In der Wiener Stadthalle tritt Sebastian Kurz an der Seite eines fundamentalistischen Predigers auf. Der rief 10.000 Gläubige zu einem Kurz-Gebet auf. Das war aber nicht nur ein einzelner Wahlkampfauftritt: Die ÖVP hat seit Jahren enge Kontakte zum rechten christlichen Rand.
„Gott, wir danken dir so sehr für diesen Mann. Für die Weisheit, die du ihm gegeben hast. Für das Herz, das du ihm für dein Volk gegeben hast (..)Wir beten, dass du ihm gerechte Führung gibst, Weisheit und viel Schutz.“
Das spricht ein Prediger vor zehntausend Gläubigen. Währenddessen strecken die Zuseher ihre Hände zum Kurz-Gebet in die Höhe und jubeln. Doch es geht nicht um einen religiösen Führer, für den da gebetet wird. Es geht um eine sehr weltliche, politische Figur – es geht um Sebastian Kurz.
Diese Szenen spielten sich vergangenen Sonntag in der Wiener Stadthalle ab.

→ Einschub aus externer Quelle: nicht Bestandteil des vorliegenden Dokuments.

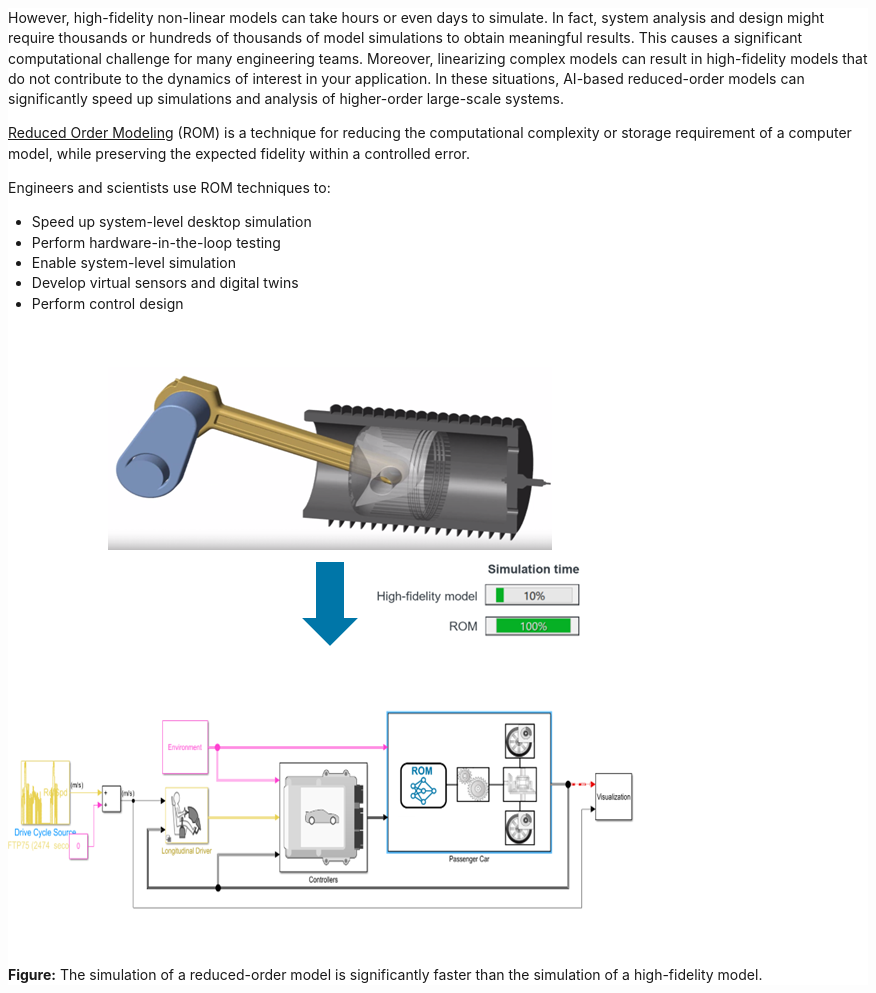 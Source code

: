 However, high-fidelity non-linear models can take hours or even days to simulate. In fact, system analysis and design might require thousands or hundreds of thousands of model simulations to obtain meaningful results. This causes a significant computational challenge for many engineering teams. Moreover, linearizing complex models can result in high-fidelity models that do not contribute to the dynamics of interest in your application. In these situations, AI-based reduced-order models can significantly speed up simulations and analysis of higher-order large-scale systems.

[Reduced Order Modeling](https://www.mathworks.com/discovery/reduced-order-modeling.html) (ROM) is a technique for reducing the computational complexity or storage requirement of a computer model, while preserving the expected fidelity within a controlled error.

Engineers and scientists use ROM techniques to:
* Speed up system-level desktop simulation
* Perform hardware-in-the-loop testing
* Enable system-level simulation
* Develop virtual sensors and digital twins
* Perform control design

![The simulation of a reduced-order model is significantly faster than the simulation of a high-fidelity model](/assets/images/2022/using-ai-for-reduced-order-modeling/ROM_for_simulation.png)

**Figure:** The simulation of a reduced-order model is significantly faster than the simulation of a high-fidelity model.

Während zuvor 500.000 Menschen im Rahmen der Euro-Pride die Liebe feierten, nahmen 10.000 Christinnen und Christen an der Veranstaltung „Awakening Europe“ teil. Ein Event, bei dem Homosexuelle zum Feind erklärt und angebliche „Wunderheilungen“ sowie Teufelsaustreibungen vollzogen werden.
„Awakening Europe“- Gründer Ben Fitzgerald war früher Drogendealer. Eine Begegnung im Jahr 2002 änderte ihn jedoch. Laut der Veranstaltungsseite ist er ein „leidenschaftlicher Liebhaber von Jesus und Leiter von Awakening Europe und Godfest Ministries“. Er ist davon überzeugt, „dass die Zukunft der Nationen von Europa durch radikal Glaubende verändert wird, die frei leben und Jesus mutig bekannt machen“.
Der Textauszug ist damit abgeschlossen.